■ SOURCE DATA ■
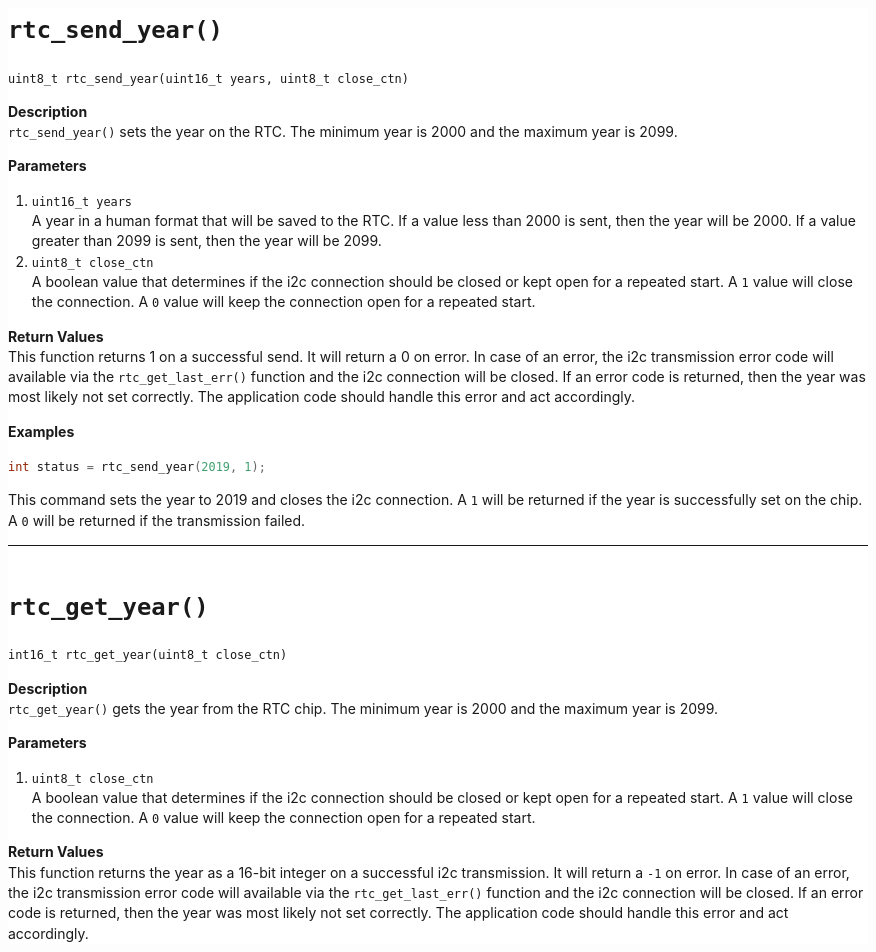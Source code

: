 # `rtc_send_year()`

`uint8_t rtc_send_year(uint16_t years, uint8_t close_ctn)`

**Description**  
`rtc_send_year()` sets the year on the RTC. The minimum year is 2000 and the maximum year is 2099.  

**Parameters**  
1. `uint16_t years`  
A year in a human format that will be saved to the RTC.
If a value less than 2000 is sent, then the year will be 2000. If a value greater than 2099 is sent, then the year will be 2099.  
2. `uint8_t close_ctn`  
A boolean value that determines if the i2c connection should be closed or kept open for a repeated start. A `1` value will close the connection. A `0` value will keep the connection open for a repeated start.

**Return Values**  
This function returns 1 on a successful send. It will return a 0 on error. In case of an error, the i2c transmission error code will available via the `rtc_get_last_err()` function and the i2c connection will be closed.
If an error code is returned, then the year was most likely not set correctly. The application code should handle this error and act accordingly.

**Examples**
```C
int status = rtc_send_year(2019, 1);  
```  
This command sets the year to 2019 and closes the i2c connection.
A `1` will be returned if the year is successfully set on the chip. A `0` will be returned if the transmission failed.

---
# `rtc_get_year()`

`int16_t rtc_get_year(uint8_t close_ctn)`

**Description**  
`rtc_get_year()` gets the year from the RTC chip. The minimum year is 2000 and the maximum year is 2099.  

**Parameters**  
1. `uint8_t close_ctn`  
A boolean value that determines if the i2c connection should be closed or kept open for a repeated start. A `1` value will close the connection. A `0` value will keep the connection open for a repeated start.

**Return Values**  
This function returns the year as a 16-bit integer on a successful i2c transmission. It will return a `-1` on error. In case of an error, the i2c transmission error code will available via the `rtc_get_last_err()` function and the i2c connection will be closed.
If an error code is returned, then the year was most likely not set correctly. The application code should handle this error and act accordingly.
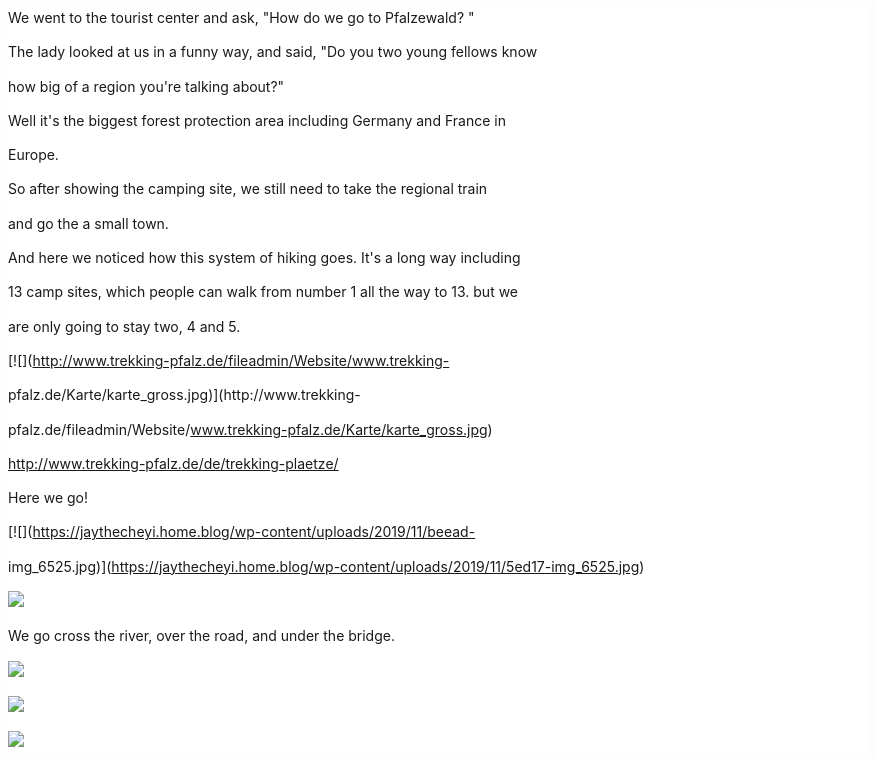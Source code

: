We went to the tourist center and ask, "How do we go to Pfalzewald? "  

  

The lady looked at us in a funny way, and said, "Do you two young fellows know

how big of a region you're talking about?"  

  

Well it's the biggest forest protection area including Germany and France in

Europe.  

  

So after showing the camping site, we still need to take the regional train

and go the a small town.  

  

And here we noticed how this system of hiking goes. It's a long way including

13 camp sites, which people can walk from number 1 all the way to 13. but we

are only going to stay two, 4 and 5.  

[![](http://www.trekking-pfalz.de/fileadmin/Website/www.trekking-

pfalz.de/Karte/karte_gross.jpg)](http://www.trekking-

pfalz.de/fileadmin/Website/www.trekking-pfalz.de/Karte/karte_gross.jpg)

  

http://www.trekking-pfalz.de/de/trekking-plaetze/  

  

Here we go!  

  

[![](https://jaythecheyi.home.blog/wp-content/uploads/2019/11/beead-

img_6525.jpg)](https://jaythecheyi.home.blog/wp-content/uploads/2019/11/5ed17-img_6525.jpg)

  

[![](https://jaythecheyi.home.blog/wp-content/uploads/2019/11/06919-img_6526.jpg)](https://jaythecheyi.home.blog/wp-content/uploads/2019/11/596b8-img_6526.jpg)

  

We go cross the river, over the road, and under the bridge.  

[![](https://jaythecheyi.home.blog/wp-content/uploads/2019/11/7f938-img_6528.jpg)](https://jaythecheyi.home.blog/wp-content/uploads/2019/11/14c18-img_6528.jpg)

  

[![](https://jaythecheyi.home.blog/wp-content/uploads/2019/11/4d6e4-img_6532.jpg)](https://jaythecheyi.home.blog/wp-content/uploads/2019/11/e129e-img_6532.jpg)

  

[![](https://jaythecheyi.home.blog/wp-content/uploads/2019/11/a2a08-img_6533.jpg)](https://jaythecheyi.home.blog/wp-content/uploads/2019/11/cc006-img_6533.jpg)

  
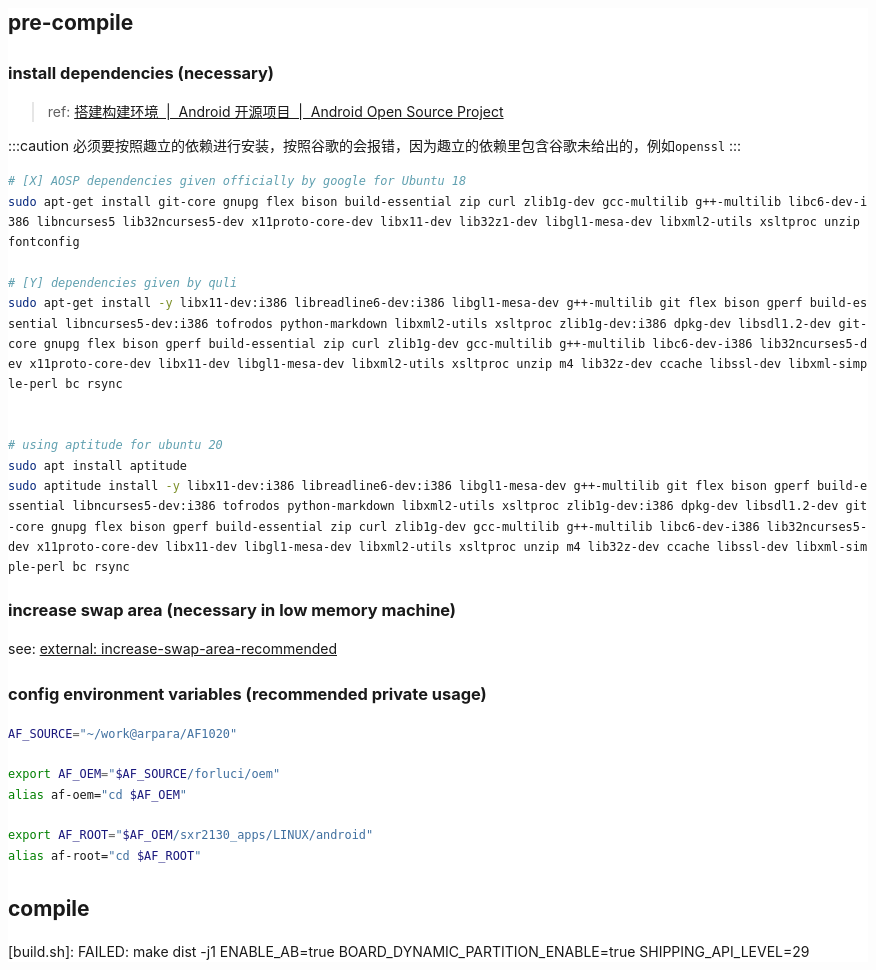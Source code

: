 ## pre-compile

### install dependencies (necessary)

> ref: [搭建构建环境  |  Android 开源项目  |  Android Open Source Project](https://source.android.com/docs/setup/build/initializing#installing-required-packages-ubuntu-1804)

:::caution
必须要按照趣立的依赖进行安装，按照谷歌的会报错，因为趣立的依赖里包含谷歌未给出的，例如`openssl`
:::

```sh
# [X] AOSP dependencies given officially by google for Ubuntu 18
sudo apt-get install git-core gnupg flex bison build-essential zip curl zlib1g-dev gcc-multilib g++-multilib libc6-dev-i386 libncurses5 lib32ncurses5-dev x11proto-core-dev libx11-dev lib32z1-dev libgl1-mesa-dev libxml2-utils xsltproc unzip fontconfig

# [Y] dependencies given by quli
sudo apt-get install -y libx11-dev:i386 libreadline6-dev:i386 libgl1-mesa-dev g++-multilib git flex bison gperf build-essential libncurses5-dev:i386 tofrodos python-markdown libxml2-utils xsltproc zlib1g-dev:i386 dpkg-dev libsdl1.2-dev git-core gnupg flex bison gperf build-essential zip curl zlib1g-dev gcc-multilib g++-multilib libc6-dev-i386 lib32ncurses5-dev x11proto-core-dev libx11-dev libgl1-mesa-dev libxml2-utils xsltproc unzip m4 lib32z-dev ccache libssl-dev libxml-simple-perl bc rsync


# using aptitude for ubuntu 20
sudo apt install aptitude
sudo aptitude install -y libx11-dev:i386 libreadline6-dev:i386 libgl1-mesa-dev g++-multilib git flex bison gperf build-essential libncurses5-dev:i386 tofrodos python-markdown libxml2-utils xsltproc zlib1g-dev:i386 dpkg-dev libsdl1.2-dev git-core gnupg flex bison gperf build-essential zip curl zlib1g-dev gcc-multilib g++-multilib libc6-dev-i386 lib32ncurses5-dev x11proto-core-dev libx11-dev libgl1-mesa-dev libxml2-utils xsltproc unzip m4 lib32z-dev ccache libssl-dev libxml-simple-perl bc rsync
```

### increase swap area (necessary in low memory machine)

see: [external: increase-swap-area-recommended](../general//02-aosp-compile/index.md#3-increase-swap-area-recommended)

### config environment variables (recommended private usage)

```sh
AF_SOURCE="~/work@arpara/AF1020"

export AF_OEM="$AF_SOURCE/forluci/oem"
alias af-oem="cd $AF_OEM"

export AF_ROOT="$AF_OEM/sxr2130_apps/LINUX/android"
alias af-root="cd $AF_ROOT"
```

## compile
 

[build.sh]: FAILED: make dist -j1 ENABLE_AB=true BOARD_DYNAMIC_PARTITION_ENABLE=true SHIPPING_API_LEVEL=29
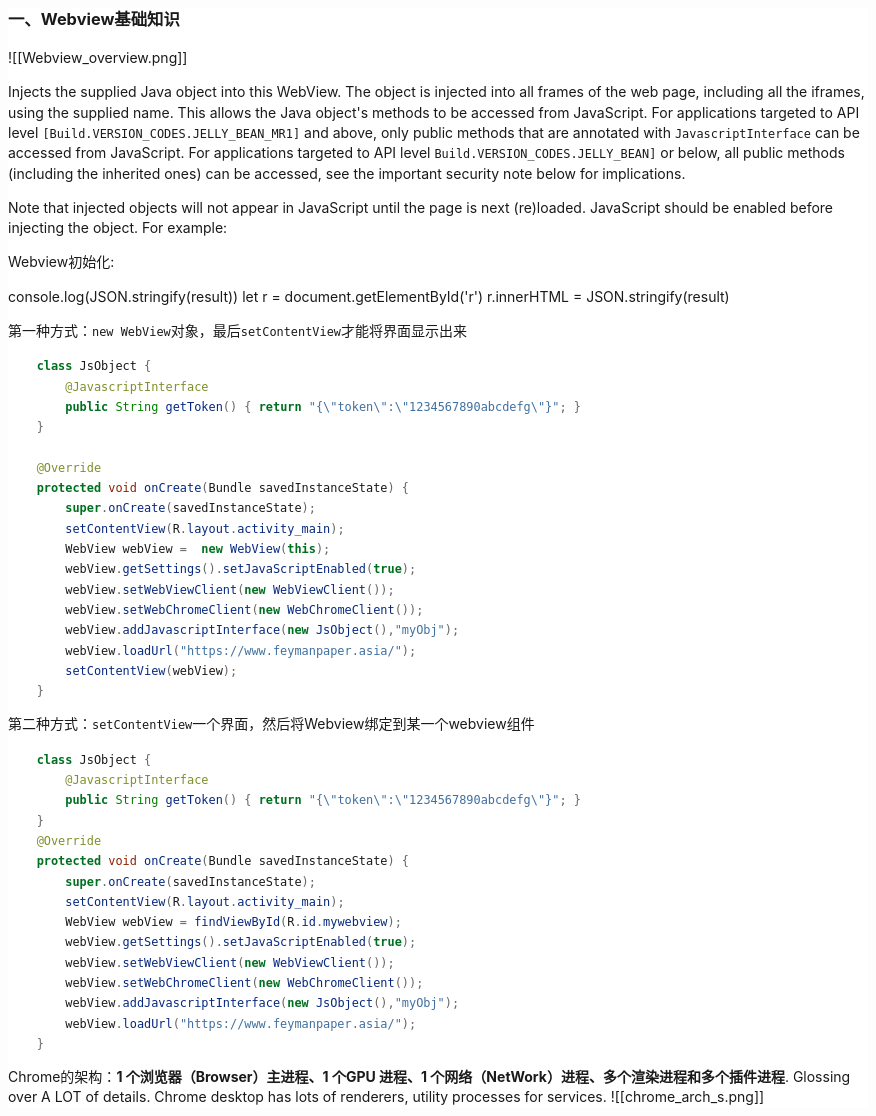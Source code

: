 ### 一、Webview基础知识  

![[Webview_overview.png]]

Injects the supplied Java object into this WebView. The object is injected into all frames of the web page, including all the iframes, using the supplied name. This allows the Java object's methods to be accessed from JavaScript. For applications targeted to API level `[Build.VERSION_CODES.JELLY_BEAN_MR1]` and above, only public methods that are annotated with `JavascriptInterface` can be accessed from JavaScript. For applications targeted to API level `Build.VERSION_CODES.JELLY_BEAN]` or below, all public methods (including the inherited ones) can be accessed, see the important security note below for implications.

Note that injected objects will not appear in JavaScript until the page is next (re)loaded. JavaScript should be enabled before injecting the object. For example:


Webview初始化:

console.log(JSON.stringify(result))
let r = document.getElementById('r')
r.innerHTML = JSON.stringify(result)

第一种方式：`new WebView`对象，最后`setContentView`才能将界面显示出来
```java
    class JsObject {  
        @JavascriptInterface  
        public String getToken() { return "{\"token\":\"1234567890abcdefg\"}"; }  
    }  
  
    @Override  
    protected void onCreate(Bundle savedInstanceState) {  
        super.onCreate(savedInstanceState); 
        setContentView(R.layout.activity_main);  
        WebView webView =  new WebView(this);  
        webView.getSettings().setJavaScriptEnabled(true);  
        webView.setWebViewClient(new WebViewClient());  
        webView.setWebChromeClient(new WebChromeClient());   
        webView.addJavascriptInterface(new JsObject(),"myObj");  
        webView.loadUrl("https://www.feymanpaper.asia/");  
        setContentView(webView);  
    }
```

第二种方式：`setContentView`一个界面，然后将Webview绑定到某一个webview组件
```java
    class JsObject {  
        @JavascriptInterface  
        public String getToken() { return "{\"token\":\"1234567890abcdefg\"}"; }  
    }  
    @Override  
    protected void onCreate(Bundle savedInstanceState) {  
        super.onCreate(savedInstanceState);  
        setContentView(R.layout.activity_main);
        WebView webView = findViewById(R.id.mywebview);  
        webView.getSettings().setJavaScriptEnabled(true);  
        webView.setWebViewClient(new WebViewClient());  
        webView.setWebChromeClient(new WebChromeClient());  
        webView.addJavascriptInterface(new JsObject(),"myObj");  
        webView.loadUrl("https://www.feymanpaper.asia/");  
    }
```
Chrome的架构：**1 个浏览器（Browser）主进程、1 个GPU 进程、1 个网络（NetWork）进程、多个渲染进程和多个插件进程**. Glossing over A LOT of details. Chrome desktop has lots of renderers, utility processes for services.
![[chrome_arch_s.png]]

■ ASSIGNED TASK ■
For each line above that includes "multilib", make a copy.

■ RESULT BELOW ■
sudo apt-get install git-core gnupg flex bison build-essential zip curl zlib1g-dev gcc-multilib g++-multilib libc6-dev-i386 libncurses5 lib32ncurses5-dev x11proto-core-dev libx11-dev lib32z1-dev libgl1-mesa-dev libxml2-utils xsltproc unzip fontconfig
sudo apt-get install -y libx11-dev:i386 libreadline6-dev:i386 libgl1-mesa-dev g++-multilib git flex bison gperf build-essential libncurses5-dev:i386 tofrodos python-markdown libxml2-utils xsltproc zlib1g-dev:i386 dpkg-dev libsdl1.2-dev git-core gnupg flex bison gperf build-essential zip curl zlib1g-dev gcc-multilib g++-multilib libc6-dev-i386 lib32ncurses5-dev x11proto-core-dev libx11-dev libgl1-mesa-dev libxml2-utils xsltproc unzip m4 lib32z-dev ccache libssl-dev libxml-simple-perl bc rsync
sudo aptitude install -y libx11-dev:i386 libreadline6-dev:i386 libgl1-mesa-dev g++-multilib git flex bison gperf build-essential libncurses5-dev:i386 tofrodos python-markdown libxml2-utils xsltproc zlib1g-dev:i386 dpkg-dev libsdl1.2-dev git-core gnupg flex bison gperf build-essential zip curl zlib1g-dev gcc-multilib g++-multilib libc6-dev-i386 lib32ncurses5-dev x11proto-core-dev libx11-dev libgl1-mesa-dev libxml2-utils xsltproc unzip m4 lib32z-dev ccache libssl-dev libxml-simple-perl bc rsync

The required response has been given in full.